Read_Addr y Write_Addr son buses de datos de 2 bits, pueden tomar los valores 00 - 01 - 10 - 11. Son cada una de las 4 direcciones de memoria que tiene tu RAM, por tanto puedes almacenar 4 valores distintos de 4 bits (el ancho del bus de datos es 4). Con esas entradas le estás indicando a la RAM qué posición quieres leer o escribir.

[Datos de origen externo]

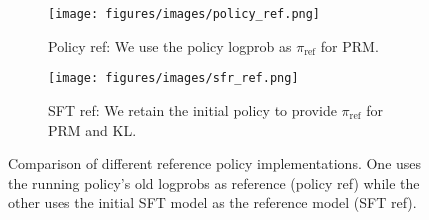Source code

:\begin{figure}[t]
    \centering
    \begin{subfigure}{0.44\textwidth}
        \centering
        \texttt{[image: figures/images/policy\_ref.png]}
        \caption{Policy ref: We use the policy logprob as $ \pi_{\text{ref}}$ for PRM.} %
        \label{fig:policy_ref}
    \end{subfigure}
    \hfill %
    \begin{subfigure}{0.54\textwidth}
        \centering
        \texttt{[image: figures/images/sfr\_ref.png]}
        \caption{SFT ref: We retain the initial policy to provide  $ \pi_{\text{ref}}$ for PRM and KL.} %
        \label{fig:sft_ref}
    \end{subfigure}
    \caption{Comparison of different reference policy implementations. One uses the running policy's old logprobs as reference (policy ref) while the other uses the initial SFT model as the reference model (SFT ref).} %
    \label{fig:online_prm}
\end{figure}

conv_integer lo que hace es convertir a entero un bus de datos binario, es decir convertiría los anteriores valores respectivamente a 0 - 1 - 2 - 3

finalmente tmp_ram(x) es un array, para acceder a los elementos del array tienes que pasarle el valor entero del elemento al que quieres acceder, que es esa x que puse (x = 0 - 1 - 2 - 3)


----------



## felipeyeah (Feb 19, 2011)

o*y*e amigo, que programa *h*-usas para programar en vhdl, yo siempre he querido hacer algún circuito y descargue uno pero no se pudo..:S

emm.. *Qu*e 'cosas' *h-*usas para programar y diseñar circuitos? 
te agrade*c*ería que me dijeras para que yo me iniciara en esto..

saludos!


----------



## electronacho (Feb 26, 2011)

yo uso el xilinx 10.1, y para simular uso el que trae ese programa

Ferny, te queria agradecer tu ayuda, me fue muy util. te cuento que no pude hacerla al final, no se porque; y como me acortan los tiempos opte por hacer la memoria en hardware, ya que no es un circuito muy complcado ni muy grande. Cuando tenga un poco mas de tiempo pienso resolver el problema porque me quede con la pica.
Desde ya muchas gracias


----------